Jensen knew that the landscape artist worked with a living and changing pallet. Tiny saplings grew into mighty trees and eventually died. Exotics intruded upon the native landscape. Cedars took over a meadow and were slowly overshadowed by forest. Later in his life, Jens Jensen anticipated these changes and simply sketched out a framework for a landscape, placing the initial plantings in locations and soils where they would naturally grow and then allowing “natural processes to take their course.” On one project, he enlisted school children to plant acorns where he envisioned an oak grove, knowing that future centuries would enjoy it.

Jensen was also fascinated with the daily changes of daylight and moonlight, sunrise and sunset, and the seasonal changes of autumn colors, winter snow, springtime flowering, and summer richness in Mid-America. He designed landscapes with elements that were beautiful in all these changing seasons.

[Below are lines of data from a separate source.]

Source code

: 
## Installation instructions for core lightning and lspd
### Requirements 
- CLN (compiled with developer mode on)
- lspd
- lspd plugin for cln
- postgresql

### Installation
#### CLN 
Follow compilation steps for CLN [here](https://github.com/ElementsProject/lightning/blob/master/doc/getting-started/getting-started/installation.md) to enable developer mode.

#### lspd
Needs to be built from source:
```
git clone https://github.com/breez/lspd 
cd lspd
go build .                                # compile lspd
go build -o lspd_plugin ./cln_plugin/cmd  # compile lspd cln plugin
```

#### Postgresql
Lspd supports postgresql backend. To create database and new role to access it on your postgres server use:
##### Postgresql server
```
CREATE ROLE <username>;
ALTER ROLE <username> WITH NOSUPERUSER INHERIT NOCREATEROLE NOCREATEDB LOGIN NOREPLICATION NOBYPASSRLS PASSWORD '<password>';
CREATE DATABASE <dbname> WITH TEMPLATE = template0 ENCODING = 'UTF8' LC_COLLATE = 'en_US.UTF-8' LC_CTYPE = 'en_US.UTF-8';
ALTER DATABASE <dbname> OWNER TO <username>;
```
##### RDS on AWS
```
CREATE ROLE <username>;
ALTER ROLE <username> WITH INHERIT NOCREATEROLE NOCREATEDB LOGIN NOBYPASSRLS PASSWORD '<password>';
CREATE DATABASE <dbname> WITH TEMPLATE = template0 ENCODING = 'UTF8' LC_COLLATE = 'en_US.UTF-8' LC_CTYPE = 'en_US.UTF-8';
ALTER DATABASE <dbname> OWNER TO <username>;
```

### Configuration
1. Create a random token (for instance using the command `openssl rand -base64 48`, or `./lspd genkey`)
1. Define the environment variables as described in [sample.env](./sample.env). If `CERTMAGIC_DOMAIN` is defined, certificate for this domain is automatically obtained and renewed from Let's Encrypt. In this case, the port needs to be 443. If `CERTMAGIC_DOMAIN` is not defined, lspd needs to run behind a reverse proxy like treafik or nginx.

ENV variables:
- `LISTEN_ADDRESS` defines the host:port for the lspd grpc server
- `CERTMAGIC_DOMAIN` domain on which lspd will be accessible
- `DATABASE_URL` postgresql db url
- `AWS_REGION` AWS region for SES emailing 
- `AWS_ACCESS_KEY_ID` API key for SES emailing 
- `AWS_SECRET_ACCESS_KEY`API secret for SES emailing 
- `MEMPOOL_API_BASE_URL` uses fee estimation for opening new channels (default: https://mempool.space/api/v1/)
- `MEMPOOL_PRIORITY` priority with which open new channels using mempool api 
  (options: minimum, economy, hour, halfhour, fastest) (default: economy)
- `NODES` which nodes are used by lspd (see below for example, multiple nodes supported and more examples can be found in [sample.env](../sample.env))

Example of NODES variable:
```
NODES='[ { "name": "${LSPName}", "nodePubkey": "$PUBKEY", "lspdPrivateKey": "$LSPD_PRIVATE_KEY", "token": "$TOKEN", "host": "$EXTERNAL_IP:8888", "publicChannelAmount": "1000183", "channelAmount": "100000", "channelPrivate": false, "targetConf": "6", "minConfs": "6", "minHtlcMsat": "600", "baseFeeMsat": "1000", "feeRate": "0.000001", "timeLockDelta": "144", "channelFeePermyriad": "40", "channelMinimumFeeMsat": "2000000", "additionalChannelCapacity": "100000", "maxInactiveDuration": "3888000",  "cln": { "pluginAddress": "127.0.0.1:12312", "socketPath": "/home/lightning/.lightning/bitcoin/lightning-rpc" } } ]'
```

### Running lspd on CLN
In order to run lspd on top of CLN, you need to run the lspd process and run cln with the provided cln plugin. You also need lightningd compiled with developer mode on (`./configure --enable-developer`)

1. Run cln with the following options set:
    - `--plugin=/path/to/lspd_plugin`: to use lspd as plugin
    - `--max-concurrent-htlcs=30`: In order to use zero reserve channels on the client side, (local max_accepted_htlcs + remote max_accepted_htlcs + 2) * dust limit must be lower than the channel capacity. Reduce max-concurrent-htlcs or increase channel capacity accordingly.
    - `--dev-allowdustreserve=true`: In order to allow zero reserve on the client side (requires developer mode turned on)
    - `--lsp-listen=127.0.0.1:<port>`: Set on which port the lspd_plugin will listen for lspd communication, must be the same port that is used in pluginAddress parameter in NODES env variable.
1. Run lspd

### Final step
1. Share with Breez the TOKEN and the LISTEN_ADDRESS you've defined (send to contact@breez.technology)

Natural changes also bring designed landscapes to maturity and decline. Where large numbers of people gather in one place, a landscape will continue to look “natural” only if it is carefully maintained. At Luther College, the smaller understory plants on Jensen’s plan died out by the 1930s, while the elms succumbed to the Dutch elm disease in the 1970s, at the same time when many maples reached maturity. By the 1990s, Jensen’s great cottonwood in front of Main was nearly a century old and battered by age, awaiting its successor. Vistas across and beyond campus were gradually obscured, open spaces cluttered, and concrete routes proliferated, many of them running in straight lines. All of this fragmented the campus, disrupted its visual unity, and comprised the beauty it had revealed for much of the 20th century as a result of Jens Jensen’s genius.